Hemolymph Ecdysone and Electrolytes during the Molting Cycle of Crayfish: A Comparison of Natural Molts with Those Induced by Eyestalk Removal or Multiple Limb Autotomy

Abstract

In studies of crustacean molting, eyestalk removal (ER) or multiple limb autotomy (MLA) has traditionally been used to precipitate ecdysis. This study was undertaken to determine whether the general physiological condition of the crayfish Procambarus clarkii, at 23° C, induced to molt either by ER or MLA, is comparable to that of animals molting naturally. Hemolymph was sampled every 2 d up to and for 3 wk following ecdysis. Samples were assayed for ecdysone (as an endocrine measure) and inorganic electrolytes (Ca, Na, Cl, K, Mg), which were selected for study since regulatory hormones originate in the eyestalk. Following surgery, ER crayfish underwent lethal ecdysis within 13 d, sooner than MLA crayfish (36 d). In the control group, ecdysone peaked approximately 5 d before ecdysis. For induced molts, the ecdysone peak was two times larger and was more protracted. Calcium was elevated 15 d before natural molts as a result of cuticular reabsorption, then returned to baseline level and exhibited a transitory decrease at ecdysis as a result of water loading. The MLA crayfish had a similar Ca profile, except that the peak occurred earlier and in advance of the ecdysone peak. A premolt Ca peak was not observed in ER crayfish; levels of all ions were greatly reduced at ecdysis because of excessive water uptake. The ecdysone and Ca profiles did not appear to be linked in any treatment. Sodium and Cl profiles were very similar in all treatments, essentially decreasing as a result of water uptake around the time of ecdysis. Potassium remained constant in control crayfish.

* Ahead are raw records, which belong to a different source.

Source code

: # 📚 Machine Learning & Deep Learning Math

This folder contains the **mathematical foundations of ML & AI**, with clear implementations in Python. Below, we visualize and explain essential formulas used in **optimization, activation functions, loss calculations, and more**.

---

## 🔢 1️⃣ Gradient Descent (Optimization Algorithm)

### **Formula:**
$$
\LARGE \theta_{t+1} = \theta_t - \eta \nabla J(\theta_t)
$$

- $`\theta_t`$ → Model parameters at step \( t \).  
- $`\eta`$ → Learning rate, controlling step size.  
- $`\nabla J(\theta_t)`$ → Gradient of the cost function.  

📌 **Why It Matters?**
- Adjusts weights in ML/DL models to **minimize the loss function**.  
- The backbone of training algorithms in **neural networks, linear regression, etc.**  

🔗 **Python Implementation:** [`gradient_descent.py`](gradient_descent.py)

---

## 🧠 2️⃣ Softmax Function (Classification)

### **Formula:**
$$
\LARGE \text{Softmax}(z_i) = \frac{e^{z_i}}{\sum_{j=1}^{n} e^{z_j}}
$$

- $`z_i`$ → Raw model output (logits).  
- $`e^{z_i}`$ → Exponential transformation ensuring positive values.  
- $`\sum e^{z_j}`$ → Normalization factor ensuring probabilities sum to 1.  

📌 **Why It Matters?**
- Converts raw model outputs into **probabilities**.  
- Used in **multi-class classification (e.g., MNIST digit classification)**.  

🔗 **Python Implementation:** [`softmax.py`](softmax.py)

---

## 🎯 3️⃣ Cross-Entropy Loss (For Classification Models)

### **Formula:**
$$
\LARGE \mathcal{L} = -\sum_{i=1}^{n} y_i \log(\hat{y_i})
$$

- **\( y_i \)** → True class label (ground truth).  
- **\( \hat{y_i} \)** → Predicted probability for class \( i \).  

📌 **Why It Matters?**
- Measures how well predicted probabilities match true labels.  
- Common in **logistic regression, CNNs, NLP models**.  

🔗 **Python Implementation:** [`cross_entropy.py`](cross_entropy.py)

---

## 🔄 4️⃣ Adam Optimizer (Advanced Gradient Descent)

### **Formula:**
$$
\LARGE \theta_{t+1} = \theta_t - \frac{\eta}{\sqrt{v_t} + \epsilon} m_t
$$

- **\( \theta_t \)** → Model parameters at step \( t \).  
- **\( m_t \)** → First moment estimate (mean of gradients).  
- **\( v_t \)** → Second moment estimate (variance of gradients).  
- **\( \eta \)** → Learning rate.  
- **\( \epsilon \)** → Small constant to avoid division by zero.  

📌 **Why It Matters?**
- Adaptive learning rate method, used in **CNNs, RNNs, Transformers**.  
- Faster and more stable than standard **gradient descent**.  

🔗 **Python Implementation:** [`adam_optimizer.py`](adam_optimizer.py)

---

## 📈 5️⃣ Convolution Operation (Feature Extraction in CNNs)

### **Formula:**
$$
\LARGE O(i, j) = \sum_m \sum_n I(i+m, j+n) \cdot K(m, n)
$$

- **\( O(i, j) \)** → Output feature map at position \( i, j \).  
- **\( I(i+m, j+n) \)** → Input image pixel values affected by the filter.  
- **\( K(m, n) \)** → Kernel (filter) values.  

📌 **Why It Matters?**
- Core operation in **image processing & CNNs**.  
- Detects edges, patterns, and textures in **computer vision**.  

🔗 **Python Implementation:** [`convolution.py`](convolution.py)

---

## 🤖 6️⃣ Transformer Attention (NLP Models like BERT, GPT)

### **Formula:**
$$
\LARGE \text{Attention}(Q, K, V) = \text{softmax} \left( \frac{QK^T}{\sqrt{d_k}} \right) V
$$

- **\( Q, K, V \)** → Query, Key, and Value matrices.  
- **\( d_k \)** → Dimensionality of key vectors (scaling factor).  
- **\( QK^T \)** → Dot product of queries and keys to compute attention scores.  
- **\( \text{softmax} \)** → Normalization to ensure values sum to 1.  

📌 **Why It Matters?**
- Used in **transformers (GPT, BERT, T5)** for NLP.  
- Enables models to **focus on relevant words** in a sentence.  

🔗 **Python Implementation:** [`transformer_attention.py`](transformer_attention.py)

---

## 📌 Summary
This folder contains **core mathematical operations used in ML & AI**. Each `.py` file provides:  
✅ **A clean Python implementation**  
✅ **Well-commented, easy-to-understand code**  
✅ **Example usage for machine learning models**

In MLA crayfish it decreased around the time of ecdysis, and in ER crayfish it exhibited both a postsurgical decrease and a more pronounced decrease at ecdysis. Magnesium in control and MLA crayfish decreased in premolt and remained low, possibly contributing to exoskeletal mineralization; however, levels were elevated in ER crayfish. Collectively, the data demonstrate that ER crayfish experience severe hemolymph dilution at ecdysis as a result of increased water influx, which may contribute to death. The eyestalks appear to contain factors that regulate water and electrolyte balance. Although MLA crayfish molted successfully, the profiles for ecdysone and electrolytes, while superficially similar to those of control crayfish, were sufficiently different that the two groups cannot be considered physiologically or metabolically equivalent.